2. Literature Review

In the previous and present studies, there is much research on the prediction of bike-sharing demand, and most scientists use models to analyze and predict, some researchers use a single model to analyze and predict, while others choose multiple models and select the one with the best simulation effect to predict. Including Sathishkumar and other coauthors who used mining techniques, which contain Linear Regression, Gradient Boosting Machine, Support Vector Machine (Radial Basis Function Kernel), Boosted Trees, and Extreme Gradient Boosting Trees to evaluate target data to provide some ideas in solving the problem of making the rental bike available and accessible to the public at the right time as it lessens the waiting time [5]. Subsequently, Sathishkumar only used the Random forest model for bike-sharing demand prediction, he also had the conclusion that bike-sharing demand can be further improved by considering seasonal change [6]. Apart from only using the random forest model to predict, there are other examples of using a single model to predict like regression graph regularization [7], Low-Dimensional Model [8], etc. Sometimes the bike-sharing demand can be divided into more specific areas, such as the rental demand in different stations. This can also be predicted using the TAGCN model [9], and the idea of objectifying the demand in each station also provides more specific information about the bike-sharing service.

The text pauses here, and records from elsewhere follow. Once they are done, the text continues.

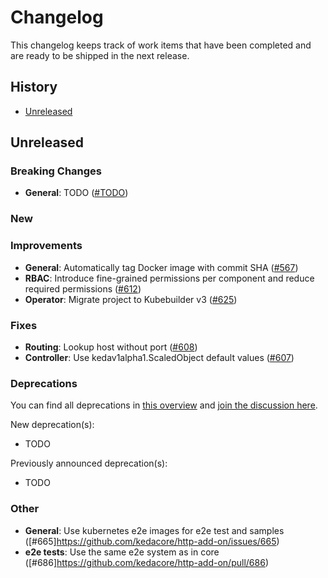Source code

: # Changelog

<!--
    New changelog entries must be inline with our changelog guidelines.
    Please refer to https://github.com/kedacore/keda/blob/main/CONTRIBUTING.md#Changelog to learn more.
-->

This changelog keeps track of work items that have been completed and are ready to be shipped in the next release.

## History

- [Unreleased](#unreleased)

## Unreleased

### Breaking Changes

- **General**: TODO ([#TODO](https://github.com/kedacore/http-add-on/issues/TODO))

### New

### Improvements

- **General**: Automatically tag Docker image with commit SHA ([#567](https://github.com/kedacore/http-add-on/issues/567))
- **RBAC**: Introduce fine-grained permissions per component and reduce required permissions ([#612](https://github.com/kedacore/http-add-on/issues/612))
- **Operator**: Migrate project to Kubebuilder v3 ([#625](https://github.com/kedacore/http-add-on/issues/625))

### Fixes

- **Routing**: Lookup host without port ([#608](https://github.com/kedacore/http-add-on/issues/608))
- **Controller**: Use kedav1alpha1.ScaledObject default values ([#607](https://github.com/kedacore/http-add-on/issues/607))

### Deprecations

You can find all deprecations in [this overview](https://github.com/kedacore/http-add-on/labels/breaking-change) and [join the discussion here](https://github.com/kedacore/http-add-on/discussions/categories/deprecations).

New deprecation(s):

- TODO

Previously announced deprecation(s):

- TODO

### Other

- **General**: Use kubernetes e2e images for e2e test and samples ([#665]https://github.com/kedacore/http-add-on/issues/665)
- **e2e tests**: Use the same e2e system as in core ([#686]https://github.com/kedacore/http-add-on/pull/686)
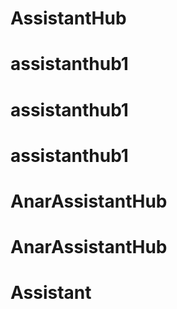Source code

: # AssistantHub
# assistanthub1
# assistanthub1
# assistanthub1
# AnarAssistantHub
# AnarAssistantHub
# Assistant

From the perspective of bike-sharing service, the amount of rentals is a key performance indicator for managers and supervisors in demand assessment. Therefore, the prediction of bicycle demand by bike-sharing system is a key index in economic system [10]. However, such prediction results can also benefit consumers with critical information. For example, people can anticipate the number of bike-sharing before renting it, which also dispels people's worries about not having enough bicycles to rent during peak hours to some extent. Also, trying to provide valuable information to bike-sharing services and their customers is not the only reason that leads to the study of prediction, there is research that is completed because of some problems including malicious damage, theft, chaotic parking, large-scale deficit, and bankruptcy [11].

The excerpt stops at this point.